Mao Jialiang, Ma L I
Department of Statistical Science, Duke University.
Ann Appl Stat. 2022 Sep;16(3):1476-1499. doi: 10.1214/21-aoas1552. Epub 2022 Jul 19.
Studying the human microbiome has gained substantial interest in recent years, and a common task in the analysis of these data is to cluster microbiome compositions into subtypes. This subdivision of samples into subgroups serves as an intermediary step in achieving personalized diagnosis and treatment. In applying existing clustering methods to modern microbiome studies including the American Gut Project (AGP) data, we found that this seemingly standard task, however, is very challenging in the microbiome composition context due to several key features of such data.
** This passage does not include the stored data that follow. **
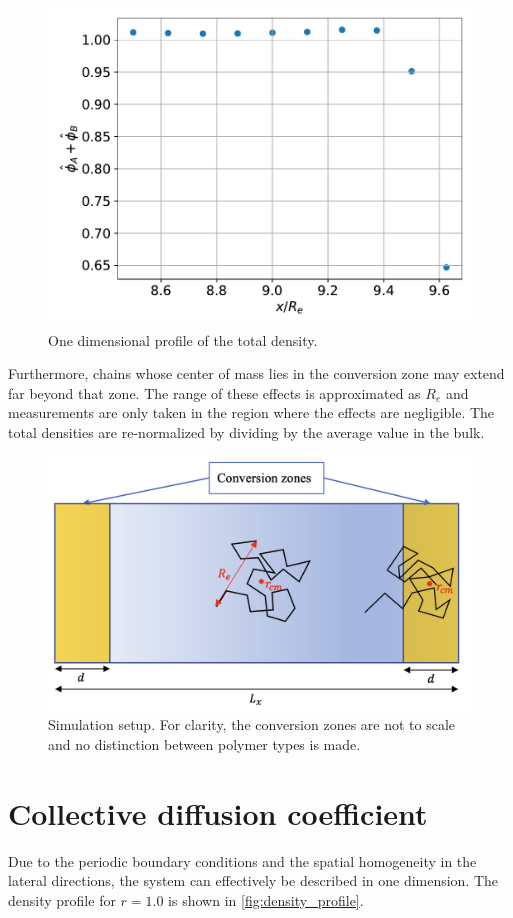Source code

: \documentclass[bachelor,       %
               oneside,        %
               BCOR10mm,       %
               ngerman, english %
               ]{GAUBM}
\begin{document}
\begin{figure}[H]
  \centering
  \includegraphics[width=0.6\linewidth]{figures/density_drop.pdf}
  \caption{One dimensional profile of the total density.}
  \label{fig:density_drop}
\end{figure}

Furthermore, chains whose center of mass lies in the conversion zone may extend far beyond that zone. The range of these effects is approximated as $R_e$ and measurements are only taken in the region where the effects are negligible. The total densities are re-normalized by dividing by the average value in the bulk.


\begin{figure}[h]
  \centering
  \includegraphics[width=0.7\linewidth]{figures/simulation_box.png}
  \caption{Simulation setup. For clarity, the conversion zones are not to scale and no distinction between polymer types is made.}
  \label{fig:simulation_box}
\end{figure}


\section{Collective diffusion coefficient}
\label{sec:colldiff}

Due to the periodic boundary conditions and the spatial homogeneity in the lateral directions, the system can effectively be described in one dimension. The density profile for $r=1.0$ is shown in \autoref{fig:density_profile}.
\end{document}
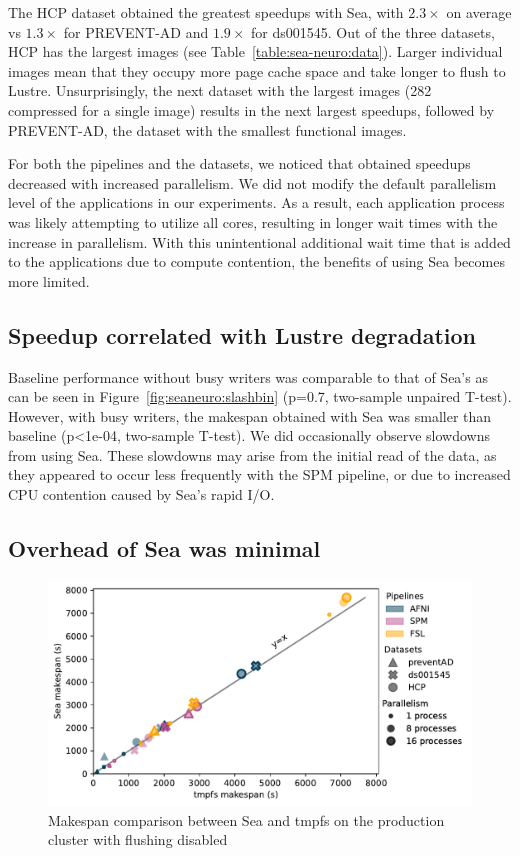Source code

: \documentclass[fleqn,10pt]{wlscirep}
\begin{document}
The HCP dataset obtained the greatest speedups with
Sea, with $2.3\times$ on average vs $1.3\times$ for PREVENT-AD and $1.9\times$ for ds001545.
Out of the three datasets, HCP has the largest images (see
Table~\ref{table:sea-neuro:data}). Larger individual images mean that they
occupy more page cache space and take longer to flush to Lustre. Unsurprisingly,
the next dataset with the largest images (\SI{282}{\mebi\byte} compressed for a
single image) results in the next largest speedups, followed by PREVENT-AD, the
dataset with the smallest functional images.

For both the pipelines and the datasets, we noticed that obtained speedups
decreased with increased parallelism. We did not modify the default parallelism
level of the applications in our experiments. As a result, each application
process was likely attempting to utilize all cores, resulting in longer wait times
with the increase in parallelism. With this unintentional additional wait time that
is added to the applications due to compute contention, the benefits of using
Sea becomes more limited.


\subsection{Speedup correlated with Lustre degradation}

Baseline performance without busy writers was comparable to that of Sea's as can be seen in Figure~\ref{fig:seaneuro:slashbin} (p=0.7, two-sample unpaired T-test). However, with
busy writers, the makespan obtained with Sea was smaller than baseline (p<1e-04, two-sample T-test). We did occasionally observe slowdowns from using Sea. These slowdowns
may arise from the initial read of the data, as they appeared to occur less
frequently with the SPM pipeline, or due to increased CPU contention caused by Sea's rapid I/O.



\subsection{Overhead of Sea was minimal}


\begin{figure}
\centering
\includegraphics[width=0.7\columnwidth]{figures/beluga_sea_tmpfs.pdf}%
\caption{Makespan comparison between Sea and tmpfs on the production cluster with flushing disabled}
\label{fig:seaneuro:tmpfs}
\end{figure}
\end{document}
Standard distance-based clustering algorithms generally do not produce reliable results as they do not take into account the heterogeneity of the cross-sample variability among the bacterial taxa, while existing model-based approaches do not allow sufficient flexibility for the identification of complex within-cluster variation from cross-cluster variation. Direct applications of such methods generally lead to overly dispersed clusters in the AGP data and such phenomenon is common for other microbiome data. To overcome these challenges, we introduce Dirichlet-tree multinomial mixtures (DTMM) as a Bayesian generative model for clustering amplicon sequencing data in microbiome studies. DTMM models the microbiome population with a mixture of Dirichlet-tree kernels that utilizes the phylogenetic tree to offer a more flexible covariance structure in characterizing within-cluster variation, and it provides a means for identifying a subset of signature taxa that distinguish the clusters. We perform extensive simulation studies to evaluate the performance of DTMM and compare it to state-of-the-art model-based and distance-based clustering methods in the microbiome context, and carry out a validation study on a publicly available longitudinal data set to confirm the biological relevance of the clusters. Finally, we report a case study on the fecal data from the AGP to identify compositional clusters among individuals with inflammatory bowel disease and diabetes. Among our most interesting findings is that enterotypes (i.e., gut microbiome clusters) are not always defined by the most dominant species as previous analyses had assumed, but can involve a number of less abundant OTUs, which cannot be identified with existing distance-based and method-based approaches.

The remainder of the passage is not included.